- What you should do
Filter these entries, keeping only lines that hold the word "given".

Collected data
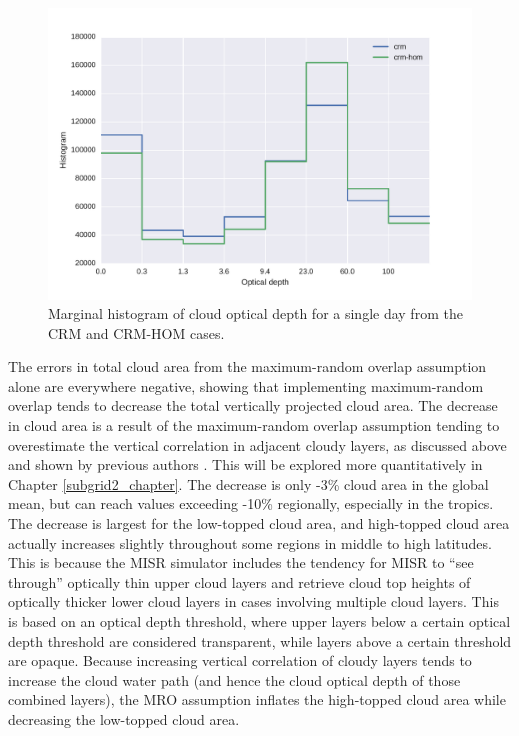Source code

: \begin{figure}
\centering
\includegraphics[width=\columnwidth]{graphics/taudist_hom.pdf}
\caption{Marginal histogram of cloud optical depth for a single day from the CRM and CRM-HOM cases.}
\label{sg_cldtau_distribution}
\end{figure}

The errors in total cloud area from the maximum-random overlap assumption alone are everywhere negative, showing that implementing maximum-random overlap tends to decrease the total vertically projected cloud area. The decrease in cloud area is a result of the maximum-random overlap assumption tending to overestimate the vertical correlation in adjacent cloudy layers, as discussed above and shown by previous authors \citep{mace_and_benson-troth_2002, hogan_and_illingworth_2000, barker_2008}. This will be explored more quantitatively in Chapter \ref{subgrid2_chapter}. The decrease is only -3\% cloud area in the global mean, but can reach values exceeding -10\% regionally, especially in the tropics. The decrease is largest for the low-topped cloud area, and high-topped cloud area actually increases slightly throughout some regions in middle to high latitudes. This is because the MISR simulator includes the tendency for MISR to ``see through'' optically thin upper cloud layers and retrieve cloud top heights of optically thicker lower cloud layers in cases involving multiple cloud layers. This is based on an optical depth threshold, where upper layers below a certain optical depth threshold are considered transparent, while layers above a certain threshold are opaque. Because increasing vertical correlation of cloudy layers tends to increase the cloud water path (and hence the cloud optical depth of those combined layers), the MRO assumption inflates the high-topped cloud area while decreasing the low-topped cloud area.

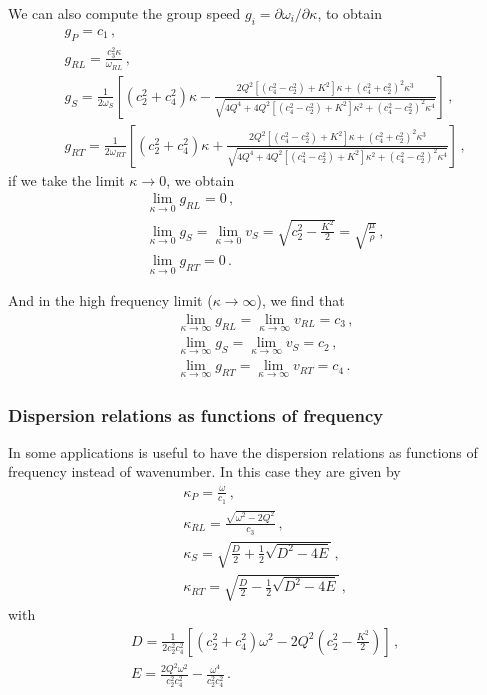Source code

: \documentclass[12pt]{article}
\begin{document}
We can also compute the group speed \(g_i = \partial \omega_i/\partial \kappa\), to obtain
\begin{align}
&g_P = c_1 \, ,\\
&g_{RL} = \frac{c_3^2 \kappa}{\omega_{RL}}\, ,\\
&g_S = \frac{1}{2\omega_S}\left[(c_2^2 + c_4^2)\kappa - \frac{2Q^2[(c_4^2 - c_2^2) + K^2]\kappa + (c_4^2 + c_2^2)^2\kappa^3}{\sqrt{4Q^4 + 4Q^2[(c_4^2 - c_2^2) + K^2]\kappa^2 + (c_4^2 - c_2^2)^2 \kappa^4}}\right] \, ,\\
&g_{RT} = \frac{1}{2\omega_{RT}}\left[(c_2^2 + c_4^2)\kappa + \frac{2Q^2[(c_4^2 - c_2^2) + K^2]\kappa + (c_4^2 + c_2^2)^2\kappa^3}{\sqrt{4Q^4 +  4Q^2[(c_4^2 - c_2^2) + K^2]\kappa^2 + (c_4^2 - c_2^2)^2 \kappa^4}}\right]\, ,
\end{align}
if we take the limit \(\kappa \rightarrow 0\), we obtain
\begin{align*}
&\lim_{\kappa \rightarrow 0}g_{RL} = 0\, ,\\
&\lim_{\kappa \rightarrow 0}g_S = \lim_{\kappa \rightarrow 0} v_S = \sqrt{c_2^2 - \frac{K^2}{2}}=\sqrt{\frac{\mu}{\rho}}\, ,\\
&\lim_{\kappa \rightarrow 0}g_{RT} = 0\, .
\end{align*}

And in the high frequency limit (\(\kappa \rightarrow \infty\)), we find that
\begin{align*}
&\lim_{\kappa \rightarrow \infty}g_{RL} = \lim_{\kappa \rightarrow \infty}v_{RL} = c_3\, ,\\
&\lim_{\kappa \rightarrow \infty}g_S = \lim_{\kappa \rightarrow \infty}v_S = c_2\, ,\\
&\lim_{\kappa \rightarrow \infty}g_{RT} = \lim_{\kappa \rightarrow \infty}v_{RT} = c_4\, .
\end{align*}

\subsubsection{Dispersion relations as functions of frequency}
In some applications is useful to have the dispersion relations as functions of frequency instead of wavenumber. In this case they are given by
\begin{align}
&\kappa_P = \frac{\omega}{c_1}\, ,\\
&\kappa_{RL} = \frac{\sqrt{\omega^2 - 2Q^2}}{c_3}\, ,\\
&\kappa_S = \sqrt{\frac{D}{2} + \frac{1}{2} \sqrt{D^2 - 4E}}\, ,\\
&\kappa_{RT} = \sqrt{\frac{D}{2} - \frac{1}{2} \sqrt{D^2 - 4E}}\, ,
\end{align}
with
\begin{align*}
&D = \frac{1}{2c_2^2 c_4^2}\left[(c_2^2 + c_4^2)\omega^2 - 2Q^2\left(c_2^2 - \frac{K^2}{2}\right)\right]\, ,\\
&E = \frac{2Q^2 \omega^2}{c_2^2 c_4^2} - \frac{\omega^4}{c_2^2 c_4^2}\, .
\end{align*}
\end{document}
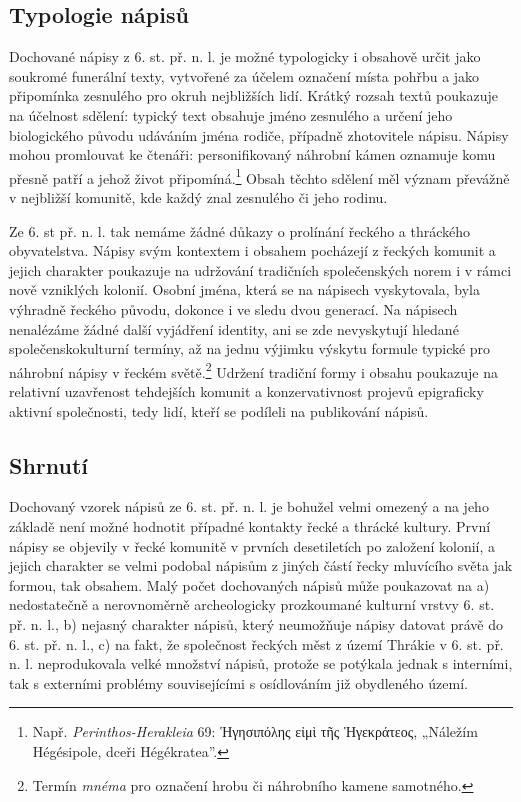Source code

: \subsection[typologie-nápisů]{Typologie nápisů}

Dochované nápisy z 6. st. př. n. l. je možné typologicky i obsahově určit jako soukromé funerální texty, vytvořené za účelem označení místa pohřbu a jako připomínka zesnulého pro okruh nejbližších lidí. Krátký rozsah textů poukazuje na účelnost sdělení: typický text obsahuje jméno zesnulého a určení jeho biologického původu udáváním jména rodiče, případně zhotovitele nápisu. Nápisy mohou promlouvat ke čtenáři: personifikovaný náhrobní kámen oznamuje komu přesně patří a jehož život připomíná.\footnote{Např. {\em Perinthos-Herakleia} 69: Ἡγησιπόλης εἰμὶ τῆς Ἡγεκράτεος, „Náležím Hégésipole, dceři Hégékratea”.} Obsah těchto sdělení měl význam převážně v nejbližší komunitě, kde každý znal zesnulého či jeho rodinu.

Ze 6. st př. n. l. tak nemáme žádné důkazy o prolínání řeckého a thráckého obyvatelstva. Nápisy svým kontextem i obsahem pocházejí z řeckých komunit a jejich charakter poukazuje na udržování tradičních společenských norem i v rámci nově vzniklých kolonií. Osobní jména, která se na nápisech vyskytovala, byla výhradně řeckého původu, dokonce i ve sledu dvou generací. Na nápisech nenalézáme žádné další vyjádření identity, ani se zde nevyskytují hledané společenskokulturní termíny, až na jednu výjimku výskytu formule typické pro náhrobní nápisy v řeckém světě.\footnote{Termín {\em mnéma} pro označení hrobu či náhrobního kamene samotného.} Udržení tradiční formy i obsahu poukazuje na relativní uzavřenost tehdejších komunit a konzervativnost projevů epigraficky aktivní společnosti, tedy lidí, kteří se podíleli na publikování nápisů.

\subsection[shrnutí-3]{Shrnutí}

Dochovaný vzorek nápisů ze 6. st. př. n. l. je bohužel velmi omezený a na jeho základě není možné hodnotit případné kontakty řecké a thrácké kultury. První nápisy se objevily v řecké komunitě v prvních desetiletích po založení kolonií, a jejich charakter se velmi podobal nápisům z jiných částí řecky mluvícího světa jak formou, tak obsahem. Malý počet dochovaných nápisů může poukazovat na a) nedostatečně a nerovnoměrně archeologicky prozkoumané kulturní vrstvy 6. st. př. n. l., b) nejasný charakter nápisů, který neumožňuje nápisy datovat právě do 6. st. př. n. l., c) na fakt, že společnost řeckých měst z území Thrákie v 6. st. př. n. l. neprodukovala velké množství nápisů, protože se potýkala jednak s interními, tak s externími problémy souvisejícími s osídlováním již obydleného území.

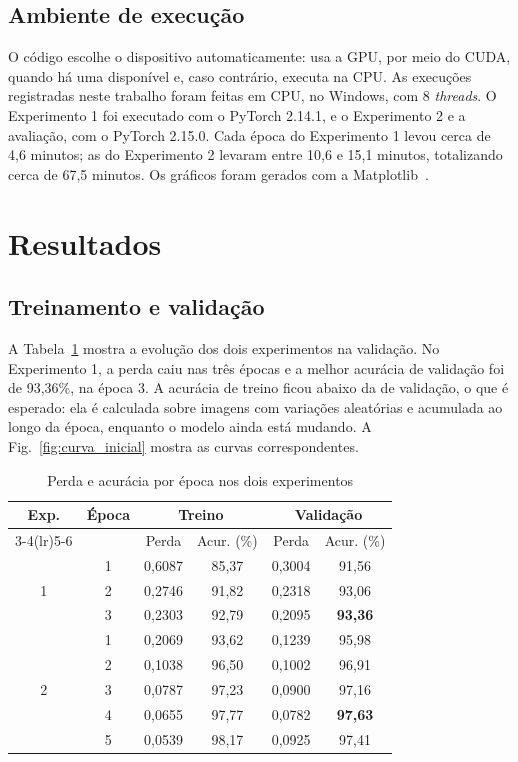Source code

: \documentclass[conference,a4paper]{IEEEtran}
\begin{document}
\subsection{Ambiente de execução}

O código escolhe o dispositivo automaticamente: usa a GPU, por meio do CUDA, quando há uma disponível e, caso contrário, executa na CPU. As execuções registradas neste trabalho foram feitas em CPU, no Windows, com 8 \textit{threads}. O Experimento 1 foi executado com o PyTorch 2.14.1, e o Experimento 2 e a avaliação, com o PyTorch 2.15.0. Cada época do Experimento 1 levou cerca de 4,6 minutos; as do Experimento 2 levaram entre 10,6 e 15,1 minutos, totalizando cerca de 67,5 minutos. Os gráficos foram gerados com a Matplotlib~\cite{hunter2007matplotlib}.

\section{Resultados}
\label{sec:resultados}

\subsection{Treinamento e validação}

A Tabela~\ref{tab:treino} mostra a evolução dos dois experimentos na validação. No Experimento 1, a perda caiu nas três épocas e a melhor acurácia de validação foi de 93,36\%, na época 3. A acurácia de treino ficou abaixo da de validação, o que é esperado: ela é calculada sobre imagens com variações aleatórias e acumulada ao longo da época, enquanto o modelo ainda está mudando. A Fig.~\ref{fig:curva_inicial} mostra as curvas correspondentes.

\begin{table}[H]
\centering
\caption{Perda e acurácia por época nos dois experimentos}
\label{tab:treino}
\begin{tabular}{cccccc}
\toprule
Exp. & Época & \multicolumn{2}{c}{Treino} & \multicolumn{2}{c}{Validação} \\
\cmidrule(lr){3-4}\cmidrule(lr){5-6}
 & & Perda & Acur. (\%) & Perda & Acur. (\%) \\
\midrule
\multirow{3}{*}{1} & 1 & 0,6087 & 85,37 & 0,3004 & 91,56 \\
                   & 2 & 0,2746 & 91,82 & 0,2318 & 93,06 \\
                   & 3 & 0,2303 & 92,79 & 0,2095 & \textbf{93,36} \\
\midrule
\multirow{5}{*}{2} & 1 & 0,2069 & 93,62 & 0,1239 & 95,98 \\
                   & 2 & 0,1038 & 96,50 & 0,1002 & 96,91 \\
                   & 3 & 0,0787 & 97,23 & 0,0900 & 97,16 \\
                   & 4 & 0,0655 & 97,77 & 0,0782 & \textbf{97,63} \\
                   & 5 & 0,0539 & 98,17 & 0,0925 & 97,41 \\
\bottomrule
\end{tabular}
\end{table}
\end{document}
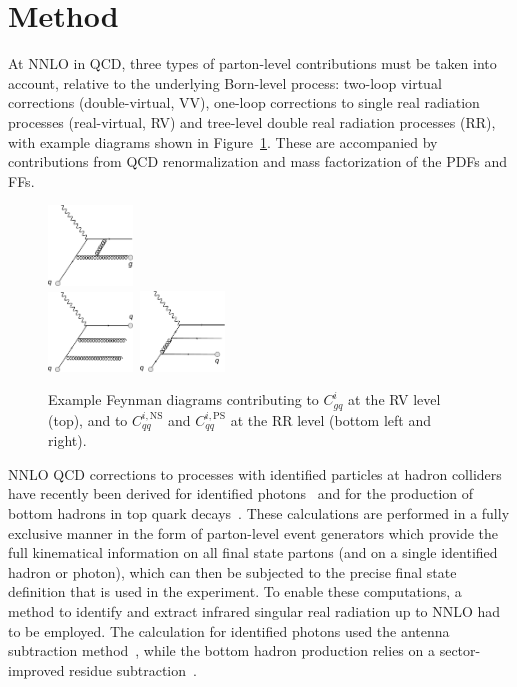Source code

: \documentclass[10pt,aps,prl,twocolumn,preprintnumbers,nofootinbib]{revtex4-2}
\begin{document}
\section{Method}

At NNLO in QCD, three types of parton-level contributions must be taken into
account, relative to the underlying Born-level process: two-loop virtual
corrections (double-virtual, VV), one-loop corrections to single real radiation
processes (real-virtual, RV) and tree-level double real radiation processes
(RR), with example diagrams shown in Figure~\ref{fig:fdiag}. These are
accompanied by contributions from QCD renormalization and mass factorization of
the PDFs and FFs.

\begin{figure}[t]
  \includegraphics[width=0.2\textwidth]{qtog1l-crop.pdf}\\
  \includegraphics[width=0.2\textwidth]{qtoqNS-crop.pdf}\,
  \includegraphics[width=0.2\textwidth]{qtoqPS-crop.pdf}
  \caption{Example Feynman diagrams contributing to $C^i_{gq}$ at the RV level
    (top), and to $C^{i,\mathrm{NS}}_{qq}$ and $C^{i,\mathrm{PS}}_{qq}$ at the RR
    level (bottom left and right).}
  \label{fig:fdiag}
\end{figure}

NNLO QCD corrections to processes with identified particles at hadron colliders
have recently been derived for identified
photons~\cite{Gehrmann:2022cih,Chen:2022gpk} and for the production of bottom
hadrons in top quark decays~\cite{Czakon:2022pyz}. These calculations are
performed in a fully exclusive manner in the form of parton-level event
generators which provide the full kinematical information on all final state
partons (and on a single identified hadron or photon), which can then be
subjected to the precise final state definition that is used in the
experiment. To enable these computations, a method to identify and extract
infrared singular real radiation up to NNLO had to be employed. The calculation
for identified photons used the antenna subtraction
method~\cite{Gehrmann-DeRidder:2005btv,Daleo:2006xa,Currie:2013vh}, while the
bottom hadron production relies on a sector-improved residue
subtraction~\cite{Czakon:2010td}.
   
\end{document}
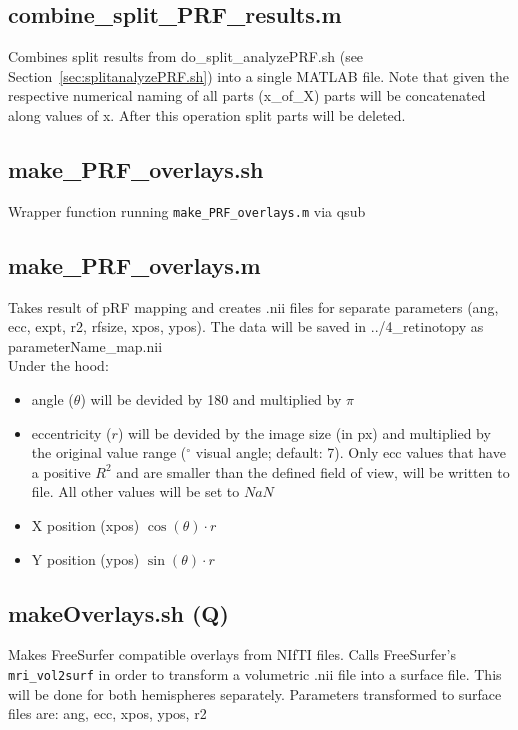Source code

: \documentclass[12pt,a4paper]{scrartcl}
\begin{document}
\subsection{combine\_split\_PRF\_results.m}
Combines split results from do\_split\_analyzePRF.sh (see Section~\ref{sec:splitanalyzePRF.sh}) into a single MATLAB file. Note that given the respective numerical naming of all parts (x\_of\_X) parts will be concatenated along values of x. After this operation split parts will be deleted.

\subsection{make\_PRF\_overlays.sh}
\label{sec:mkprfO}
Wrapper function running \texttt{make\_PRF\_overlays.m} via qsub

\subsection{make\_PRF\_overlays.m}
Takes result of pRF mapping and creates .nii files for separate parameters (ang, ecc, expt, r2, rfsize, xpos, ypos). The data will be saved in ../4\_retinotopy as parameterName\_map.nii\\

\noindent Under the hood:
\begin{itemize}
\item angle ($\theta$) will be devided by 180 and multiplied by $\pi$
\item eccentricity ($r$) will be devided by the image size (in px) and multiplied by the original value range ($^\circ$ visual angle; default: 7). Only ecc values that have a positive $R^2$ and are smaller than the defined field of view, will be written to file. All other values will be set to $NaN$
\item X position (xpos) $\cos(\theta)\cdotp r$
\item Y position (ypos) $\sin(\theta)\cdotp r$
\end{itemize}

\subsection{makeOverlays.sh (Q)}
\label{sec:mkOver}
Makes FreeSurfer compatible overlays from NIfTI files. Calls FreeSurfer's \texttt{mri\_vol2surf} in order to transform a volumetric .nii file into a surface file. This will be done for both hemispheres separately. Parameters transformed to surface files are: ang, ecc, xpos, ypos, r2\\
\end{document}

- Written answer
In some applications is useful to have the dispersion relations as functions of frequency instead of wavenumber. In this case they are given by
Combines split results from do\_split\_analyzePRF.sh (see Section~\ref{sec:splitanalyzePRF.sh}) into a single MATLAB file. Note that given the respective numerical naming of all parts (x\_of\_X) parts will be concatenated along values of x. After this operation split parts will be deleted.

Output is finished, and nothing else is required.